Exercise material Start Marker

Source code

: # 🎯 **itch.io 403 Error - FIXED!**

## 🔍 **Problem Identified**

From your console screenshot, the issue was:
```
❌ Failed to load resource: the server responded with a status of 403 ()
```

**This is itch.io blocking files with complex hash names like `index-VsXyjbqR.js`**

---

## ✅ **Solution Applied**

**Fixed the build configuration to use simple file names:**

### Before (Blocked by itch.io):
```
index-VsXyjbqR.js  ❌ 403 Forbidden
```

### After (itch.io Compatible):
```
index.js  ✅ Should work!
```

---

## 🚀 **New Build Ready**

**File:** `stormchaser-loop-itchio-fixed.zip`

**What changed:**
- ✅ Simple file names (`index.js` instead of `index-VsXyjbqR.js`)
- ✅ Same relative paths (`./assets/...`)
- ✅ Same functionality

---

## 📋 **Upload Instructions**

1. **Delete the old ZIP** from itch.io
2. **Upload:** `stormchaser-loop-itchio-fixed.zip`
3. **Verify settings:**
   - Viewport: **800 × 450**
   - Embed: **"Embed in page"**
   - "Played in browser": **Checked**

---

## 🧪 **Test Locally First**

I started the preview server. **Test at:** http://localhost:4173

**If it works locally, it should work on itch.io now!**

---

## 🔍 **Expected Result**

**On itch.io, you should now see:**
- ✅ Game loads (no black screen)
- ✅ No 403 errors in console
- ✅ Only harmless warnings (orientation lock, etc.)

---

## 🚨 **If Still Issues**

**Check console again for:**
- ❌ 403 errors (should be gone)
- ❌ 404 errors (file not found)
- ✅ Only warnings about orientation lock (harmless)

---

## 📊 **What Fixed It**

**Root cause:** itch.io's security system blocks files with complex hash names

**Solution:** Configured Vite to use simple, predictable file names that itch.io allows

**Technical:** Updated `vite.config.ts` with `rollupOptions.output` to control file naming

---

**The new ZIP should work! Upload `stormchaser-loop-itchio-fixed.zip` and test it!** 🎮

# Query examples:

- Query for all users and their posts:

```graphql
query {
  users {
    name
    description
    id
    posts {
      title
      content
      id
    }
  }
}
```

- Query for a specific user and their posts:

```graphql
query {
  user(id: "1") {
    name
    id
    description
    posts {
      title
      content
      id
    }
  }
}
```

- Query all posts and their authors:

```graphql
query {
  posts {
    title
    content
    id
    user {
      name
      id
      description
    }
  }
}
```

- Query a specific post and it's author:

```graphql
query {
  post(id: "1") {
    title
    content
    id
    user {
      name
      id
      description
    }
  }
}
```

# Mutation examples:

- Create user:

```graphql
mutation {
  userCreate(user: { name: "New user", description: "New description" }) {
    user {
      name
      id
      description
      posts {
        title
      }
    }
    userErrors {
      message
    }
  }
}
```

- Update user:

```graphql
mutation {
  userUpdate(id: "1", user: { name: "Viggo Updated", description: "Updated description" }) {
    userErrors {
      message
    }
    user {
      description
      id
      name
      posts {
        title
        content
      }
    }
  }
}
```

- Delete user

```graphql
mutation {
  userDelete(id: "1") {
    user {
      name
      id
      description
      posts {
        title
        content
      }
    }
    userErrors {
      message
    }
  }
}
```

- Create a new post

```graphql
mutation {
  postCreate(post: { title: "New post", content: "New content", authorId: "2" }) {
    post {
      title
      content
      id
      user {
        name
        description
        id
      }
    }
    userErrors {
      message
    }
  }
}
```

Exercise material End Marker

## Task
Look above for the line holding "- ✅ Only warnings", then set down exactly that line and every line after it up to and including the line holding "that itch.io allows", with nothing else.

## Answer section
- ✅ Only warnings about orientation lock (harmless)

---

## 📊 **What Fixed It**

**Root cause:** itch.io's security system blocks files with complex hash names

**Solution:** Configured Vite to use simple, predictable file names that itch.io allows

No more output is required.